### Work instructions
Please output exactly the part of the records below that opens with the line containing "security considerations should" and closes with the line containing "#### Real Example: Authentication Feature", both lines included, and nothing else.

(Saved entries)
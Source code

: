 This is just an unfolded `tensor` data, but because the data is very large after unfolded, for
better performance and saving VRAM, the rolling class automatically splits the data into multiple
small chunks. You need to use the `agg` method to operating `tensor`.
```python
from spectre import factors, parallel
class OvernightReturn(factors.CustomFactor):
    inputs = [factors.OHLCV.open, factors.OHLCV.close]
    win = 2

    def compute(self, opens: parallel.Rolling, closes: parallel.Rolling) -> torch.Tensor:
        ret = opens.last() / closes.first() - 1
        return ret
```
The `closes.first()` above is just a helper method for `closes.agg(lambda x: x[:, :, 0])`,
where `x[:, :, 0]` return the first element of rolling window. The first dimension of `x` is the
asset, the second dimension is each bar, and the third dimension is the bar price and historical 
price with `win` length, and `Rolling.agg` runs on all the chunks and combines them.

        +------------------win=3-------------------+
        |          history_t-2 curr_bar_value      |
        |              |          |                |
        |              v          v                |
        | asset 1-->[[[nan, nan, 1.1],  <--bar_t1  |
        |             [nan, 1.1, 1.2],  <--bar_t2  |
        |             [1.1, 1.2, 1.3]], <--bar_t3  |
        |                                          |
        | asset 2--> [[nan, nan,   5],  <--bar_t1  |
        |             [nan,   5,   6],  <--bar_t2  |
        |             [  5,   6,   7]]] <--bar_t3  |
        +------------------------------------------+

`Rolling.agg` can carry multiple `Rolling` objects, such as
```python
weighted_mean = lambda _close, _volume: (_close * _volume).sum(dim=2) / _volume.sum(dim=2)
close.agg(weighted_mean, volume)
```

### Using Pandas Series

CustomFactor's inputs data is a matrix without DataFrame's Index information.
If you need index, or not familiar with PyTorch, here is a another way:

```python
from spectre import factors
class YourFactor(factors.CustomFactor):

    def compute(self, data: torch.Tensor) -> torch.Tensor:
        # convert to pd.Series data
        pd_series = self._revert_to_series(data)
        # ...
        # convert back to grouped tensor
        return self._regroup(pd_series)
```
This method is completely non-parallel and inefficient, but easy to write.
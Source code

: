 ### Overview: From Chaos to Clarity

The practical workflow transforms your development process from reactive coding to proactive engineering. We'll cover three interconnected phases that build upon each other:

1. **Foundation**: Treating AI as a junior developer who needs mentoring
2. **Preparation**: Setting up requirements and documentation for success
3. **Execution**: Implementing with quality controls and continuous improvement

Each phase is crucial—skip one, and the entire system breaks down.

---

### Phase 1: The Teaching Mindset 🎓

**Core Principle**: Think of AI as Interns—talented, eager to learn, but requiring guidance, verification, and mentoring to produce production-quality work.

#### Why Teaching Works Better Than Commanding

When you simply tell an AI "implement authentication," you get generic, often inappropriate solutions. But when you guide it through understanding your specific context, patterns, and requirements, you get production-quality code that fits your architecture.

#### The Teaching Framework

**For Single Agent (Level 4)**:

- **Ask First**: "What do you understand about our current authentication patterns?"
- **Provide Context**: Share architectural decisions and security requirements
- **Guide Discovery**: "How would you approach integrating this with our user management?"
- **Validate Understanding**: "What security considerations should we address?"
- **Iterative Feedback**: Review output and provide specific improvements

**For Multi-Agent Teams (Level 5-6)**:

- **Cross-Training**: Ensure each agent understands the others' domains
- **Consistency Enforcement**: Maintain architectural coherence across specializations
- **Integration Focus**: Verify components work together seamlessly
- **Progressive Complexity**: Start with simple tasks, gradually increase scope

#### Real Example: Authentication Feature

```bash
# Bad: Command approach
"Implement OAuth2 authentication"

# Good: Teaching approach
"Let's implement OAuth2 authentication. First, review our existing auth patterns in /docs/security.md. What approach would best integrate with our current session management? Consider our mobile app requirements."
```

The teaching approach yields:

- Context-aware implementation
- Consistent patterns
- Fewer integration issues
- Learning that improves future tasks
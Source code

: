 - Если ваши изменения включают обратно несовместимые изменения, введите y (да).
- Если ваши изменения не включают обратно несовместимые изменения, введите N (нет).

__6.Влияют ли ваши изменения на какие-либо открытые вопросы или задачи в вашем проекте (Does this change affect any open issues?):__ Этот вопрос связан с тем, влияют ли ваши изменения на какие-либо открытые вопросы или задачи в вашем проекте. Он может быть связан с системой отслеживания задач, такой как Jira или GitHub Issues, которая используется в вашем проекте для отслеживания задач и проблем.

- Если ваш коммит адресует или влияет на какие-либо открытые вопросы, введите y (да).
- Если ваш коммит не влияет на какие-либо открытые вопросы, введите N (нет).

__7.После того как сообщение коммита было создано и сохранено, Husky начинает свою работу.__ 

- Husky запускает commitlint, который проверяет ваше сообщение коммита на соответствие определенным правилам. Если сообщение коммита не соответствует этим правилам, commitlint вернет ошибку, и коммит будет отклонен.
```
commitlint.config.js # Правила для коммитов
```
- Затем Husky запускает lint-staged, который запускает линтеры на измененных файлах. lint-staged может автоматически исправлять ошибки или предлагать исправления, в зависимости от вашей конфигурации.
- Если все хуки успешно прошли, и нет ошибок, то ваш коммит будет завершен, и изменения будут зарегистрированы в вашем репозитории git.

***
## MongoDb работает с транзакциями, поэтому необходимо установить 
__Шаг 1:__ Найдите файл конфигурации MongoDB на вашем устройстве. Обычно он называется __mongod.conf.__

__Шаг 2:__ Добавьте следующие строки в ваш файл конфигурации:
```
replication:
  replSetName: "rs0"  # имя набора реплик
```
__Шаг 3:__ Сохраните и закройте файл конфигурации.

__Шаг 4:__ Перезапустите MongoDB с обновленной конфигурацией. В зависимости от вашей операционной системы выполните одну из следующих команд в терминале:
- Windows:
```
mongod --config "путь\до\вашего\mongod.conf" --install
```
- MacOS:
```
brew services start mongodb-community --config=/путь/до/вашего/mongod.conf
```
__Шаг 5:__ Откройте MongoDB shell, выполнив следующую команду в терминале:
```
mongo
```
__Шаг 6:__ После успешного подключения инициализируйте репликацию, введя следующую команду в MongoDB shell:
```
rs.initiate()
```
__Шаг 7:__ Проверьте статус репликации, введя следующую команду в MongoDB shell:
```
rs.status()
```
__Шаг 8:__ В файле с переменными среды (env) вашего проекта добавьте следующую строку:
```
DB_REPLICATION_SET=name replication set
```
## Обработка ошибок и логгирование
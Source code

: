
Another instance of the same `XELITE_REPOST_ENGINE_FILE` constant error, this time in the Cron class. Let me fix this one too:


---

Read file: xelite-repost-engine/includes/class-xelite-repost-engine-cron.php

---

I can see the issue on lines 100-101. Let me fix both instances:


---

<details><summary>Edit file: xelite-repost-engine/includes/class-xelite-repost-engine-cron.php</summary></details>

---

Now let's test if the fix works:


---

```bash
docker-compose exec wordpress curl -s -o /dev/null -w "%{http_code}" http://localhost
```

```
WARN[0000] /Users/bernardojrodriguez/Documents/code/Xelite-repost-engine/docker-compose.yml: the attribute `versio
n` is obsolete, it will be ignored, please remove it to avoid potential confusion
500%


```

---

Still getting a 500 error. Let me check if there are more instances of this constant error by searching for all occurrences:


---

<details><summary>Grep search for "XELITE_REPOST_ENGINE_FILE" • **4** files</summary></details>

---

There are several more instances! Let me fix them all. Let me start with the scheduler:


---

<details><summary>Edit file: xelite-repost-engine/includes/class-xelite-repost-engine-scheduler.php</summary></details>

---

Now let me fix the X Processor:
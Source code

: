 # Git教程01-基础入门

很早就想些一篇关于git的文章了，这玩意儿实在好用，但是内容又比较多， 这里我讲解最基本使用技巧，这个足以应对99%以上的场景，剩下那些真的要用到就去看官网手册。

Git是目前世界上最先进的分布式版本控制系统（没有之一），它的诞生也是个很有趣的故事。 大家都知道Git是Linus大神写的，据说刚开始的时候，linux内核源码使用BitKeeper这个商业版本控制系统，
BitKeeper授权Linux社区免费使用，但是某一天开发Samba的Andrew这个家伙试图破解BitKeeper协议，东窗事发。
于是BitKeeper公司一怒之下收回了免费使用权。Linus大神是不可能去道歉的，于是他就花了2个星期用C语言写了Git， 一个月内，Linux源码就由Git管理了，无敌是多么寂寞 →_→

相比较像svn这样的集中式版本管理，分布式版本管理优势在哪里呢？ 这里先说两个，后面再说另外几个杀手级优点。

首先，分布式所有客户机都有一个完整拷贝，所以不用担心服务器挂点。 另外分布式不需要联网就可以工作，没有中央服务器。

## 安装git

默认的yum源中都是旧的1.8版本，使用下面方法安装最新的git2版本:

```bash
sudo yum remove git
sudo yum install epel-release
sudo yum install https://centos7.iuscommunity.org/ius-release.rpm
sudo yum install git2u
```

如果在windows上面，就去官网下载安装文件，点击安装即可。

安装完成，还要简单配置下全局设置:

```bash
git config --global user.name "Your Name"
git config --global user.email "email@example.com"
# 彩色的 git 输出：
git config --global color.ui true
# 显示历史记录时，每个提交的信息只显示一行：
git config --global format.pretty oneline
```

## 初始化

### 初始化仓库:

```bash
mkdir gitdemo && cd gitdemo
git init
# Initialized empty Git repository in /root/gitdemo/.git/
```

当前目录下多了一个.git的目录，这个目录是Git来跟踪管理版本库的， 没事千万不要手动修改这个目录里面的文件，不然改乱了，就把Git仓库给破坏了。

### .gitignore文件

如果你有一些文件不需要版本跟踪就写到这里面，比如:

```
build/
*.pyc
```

### Output of the exercise
- **Validate Understanding**: "What security considerations should we address?"
- **Iterative Feedback**: Review output and provide specific improvements

**For Multi-Agent Teams (Level 5-6)**:

- **Cross-Training**: Ensure each agent understands the others' domains
- **Consistency Enforcement**: Maintain architectural coherence across specializations
- **Integration Focus**: Verify components work together seamlessly
- **Progressive Complexity**: Start with simple tasks, gradually increase scope

#### Real Example: Authentication Feature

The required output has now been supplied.